This test has the 3 threads fighting for the lock, with the main thread interrupting them. It fails for me reliably in the first iteration.
Comment out the intterupt()s to make the test pass...
Created attachment 167421 [details]
patch 1
Potential patch for the issue.
doAcquire() isn't synchronized (it calls external code in the DeadlockDetector, etc.). However we should, as part of a synchronized block, test whether the semaphore has been released before discarding it.
This patch does a check of the semaphore followed by a removal from the operations queue if unsuccessful, in a single sychronized block. This needs to be in one sync block to prevent the 2 issues discussed previously. As the #doRelease() uses the same lock, this prevents concurrent notification and stops us from missing a lock release.
Bumping to critical. This issue makes it very easy for the UI to break runtime locks. I have only had a chance to look at this briefy, but the fix isn't right. We must call manager.aboutToWait when in a loop waiting for a lock. This allows us to resolve deadlocks between an OrderedLock and the UI thread (lock owner does syncExec while UI is waiting for that lock). There must be a simpler fix here but I need to look at it more. The patch doesn't change that the flow. All it does is acquire(_0_) before the semaphore dequeue to check that it hasn't been notified concurrently immediately before. The reason for the while loop is that acquire(...) can throw interruptexception. The intention is not tospend any time doing this, just catch the race. I agree it's not the prettiest fix. But afaics the only other alternative is to modify semaphore. Created attachment 167587 [details] patch 2 This is (I believe) an equivalent patch, without the ugly while loop. Semaphore.attempt() method added to attempt to acquire the semaphore without waiting. The key fix in this (and patch 1) is that the semaphore is checked and dequeued while synchronized on the OrderedLock monitor. This is the same monitor used in doRelease(). I think the fix for bug 307282 made this issue worse for callers of acquire(). Previously the semaphore wasn't discarded, now it always is, so the bug is as easily visible here as it is with acquire(int). Created attachment 167598 [details]
patch 3
Even tidier patch, it looks like OrderedLock monitor is acquired before the DeadlockDetector. So it's ok to put the whole doAcquire() exit in the synchronized.

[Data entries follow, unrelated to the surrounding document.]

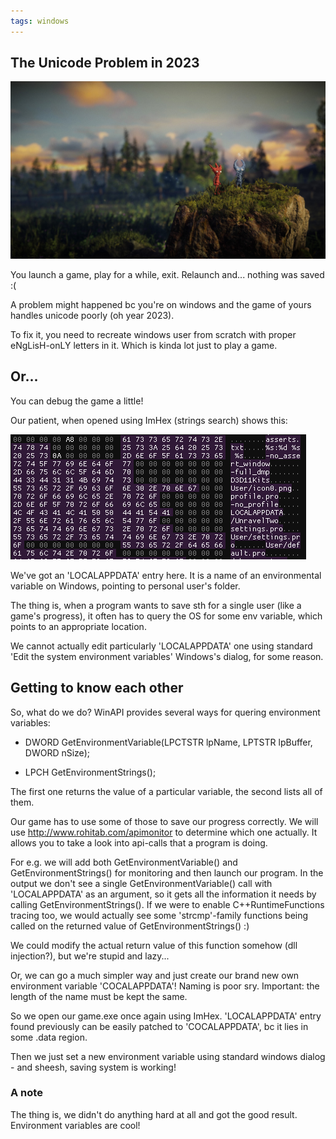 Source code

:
 ```yaml
---
tags: windows
---
```


## The Unicode Problem in 2023
<img src="https://raw.githubusercontent.com/brocbyte/brocbyte.github.io/main/img/unravel.jpg" alt="UnravelTwo">

You launch a game, play for a while, exit. Relaunch and... nothing was saved :(

A problem might happened bc you're on windows and the game of yours handles unicode poorly (oh year 2023).

To fix it, you need to recreate windows user from scratch with proper eNgLisH-onLY letters in it.
Which is kinda lot just to play a game.

## Or...

You can debug the game a little!

Our patient, when opened using ImHex (strings search) shows this:

<img src="https://raw.githubusercontent.com/brocbyte/brocbyte.github.io/main/img/unraveltwo_binary.png" alt="ImHex output">

We've got an 'LOCALAPPDATA' entry here. It is a name of an environmental variable on Windows, pointing to personal user's folder.

The thing is, when a program wants to save sth for a single user (like a game's progress), it often has to query the OS for some env variable, which points to an appropriate location.

We cannot actually edit particularly 'LOCALAPPDATA' one using standard 'Edit the system environment variables' Windows's dialog, for some reason.

## Getting to know each other

So, what do we do? WinAPI provides several ways for quering environment variables:

* DWORD GetEnvironmentVariable(LPCTSTR lpName, LPTSTR  lpBuffer, DWORD   nSize);

* LPCH GetEnvironmentStrings();

The first one returns the value of a particular variable, the second lists all of them.

Our game has to use some of those to save our progress correctly.
We will use http://www.rohitab.com/apimonitor to determine which one actually. It allows you to take a look into api-calls that a program is doing.

For e.g. we will add both GetEnvironmentVariable() and GetEnvironmentStrings() for monitoring and then launch our program.
In the output we don't see a single GetEnvironmentVariable() call with 'LOCALAPPDATA' as an argument, so it gets all the information it needs by calling GetEnvironmentStrings().
If we were to enable C++RuntimeFunctions tracing too, we would actually see some 'strcmp'-family functions being called on the returned value of GetEnvironmentStrings() :)

We could modify the actual return value of this function somehow (dll injection?), but we're stupid and lazy...

Or, we can go a much simpler way and just create our brand new own environment variable 'COCALAPPDATA'! Naming is poor sry. Important: the length of the name must be kept the same.

So we open our game.exe once again using ImHex. 'LOCALAPPDATA' entry found previously can be easily patched to 'COCALAPPDATA', bc it lies in some .data region.

Then we just set a new environment variable using standard windows dialog - and sheesh, saving system is working!

### A note

The thing is, we didn't do anything hard at all and got the good result. Environment variables are cool!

Created attachment 167776 [details]
patch 4
Minor tidying on patch 3. The only changes are copyright updates, and refactoring the new synchronized block into a separate method.
I tried various other approaches but it amounts to the same thing. We need to atomically consider the semaphore notification state before discarding it. Since we can't wait while holding the object local on OrderedLock, the only choice is to check the semaphore state again from within a synchronized block.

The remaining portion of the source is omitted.